▶ _REQUIRED ACTION_:
Work out how many lines of the material contain the string "created"; the answer is that number only.
---
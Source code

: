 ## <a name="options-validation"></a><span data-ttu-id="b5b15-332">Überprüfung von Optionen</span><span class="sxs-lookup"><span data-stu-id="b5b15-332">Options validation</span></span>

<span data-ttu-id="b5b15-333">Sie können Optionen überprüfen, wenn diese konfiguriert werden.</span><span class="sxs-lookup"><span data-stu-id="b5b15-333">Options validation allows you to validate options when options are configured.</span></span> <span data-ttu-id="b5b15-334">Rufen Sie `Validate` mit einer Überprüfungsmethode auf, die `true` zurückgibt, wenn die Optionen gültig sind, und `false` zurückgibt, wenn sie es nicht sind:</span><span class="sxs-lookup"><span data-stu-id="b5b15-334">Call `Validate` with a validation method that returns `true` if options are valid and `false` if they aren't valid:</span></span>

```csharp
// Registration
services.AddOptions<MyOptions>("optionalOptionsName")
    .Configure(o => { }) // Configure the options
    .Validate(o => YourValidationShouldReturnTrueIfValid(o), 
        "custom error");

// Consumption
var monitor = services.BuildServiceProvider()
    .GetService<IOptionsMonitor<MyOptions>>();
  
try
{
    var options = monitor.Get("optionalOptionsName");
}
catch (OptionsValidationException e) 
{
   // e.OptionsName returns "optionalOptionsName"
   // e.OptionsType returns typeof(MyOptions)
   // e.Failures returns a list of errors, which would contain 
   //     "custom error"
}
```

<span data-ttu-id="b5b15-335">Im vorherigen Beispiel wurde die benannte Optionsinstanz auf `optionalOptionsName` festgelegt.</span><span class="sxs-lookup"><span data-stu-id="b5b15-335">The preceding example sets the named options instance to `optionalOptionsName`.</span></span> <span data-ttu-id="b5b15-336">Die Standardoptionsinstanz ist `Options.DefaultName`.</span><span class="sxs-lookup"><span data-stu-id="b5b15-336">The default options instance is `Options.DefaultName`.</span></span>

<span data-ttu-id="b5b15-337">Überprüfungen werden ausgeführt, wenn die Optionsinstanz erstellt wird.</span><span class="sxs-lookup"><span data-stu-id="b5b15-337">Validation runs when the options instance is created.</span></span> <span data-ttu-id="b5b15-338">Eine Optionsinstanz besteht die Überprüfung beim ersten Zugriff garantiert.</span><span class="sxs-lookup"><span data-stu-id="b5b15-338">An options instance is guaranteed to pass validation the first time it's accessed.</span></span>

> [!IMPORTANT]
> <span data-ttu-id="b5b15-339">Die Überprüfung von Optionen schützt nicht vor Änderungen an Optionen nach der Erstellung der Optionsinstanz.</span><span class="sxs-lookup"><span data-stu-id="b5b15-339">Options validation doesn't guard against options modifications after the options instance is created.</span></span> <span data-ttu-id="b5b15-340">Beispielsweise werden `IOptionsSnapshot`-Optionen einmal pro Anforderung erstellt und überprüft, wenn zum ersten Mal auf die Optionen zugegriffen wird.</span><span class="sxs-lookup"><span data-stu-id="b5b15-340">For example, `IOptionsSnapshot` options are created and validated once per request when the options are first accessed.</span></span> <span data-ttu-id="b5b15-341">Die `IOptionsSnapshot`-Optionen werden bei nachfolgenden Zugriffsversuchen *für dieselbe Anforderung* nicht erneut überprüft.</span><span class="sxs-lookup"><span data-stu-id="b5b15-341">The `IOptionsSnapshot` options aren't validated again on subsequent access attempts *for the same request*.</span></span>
---
▶ _ANSWER BOX_:
2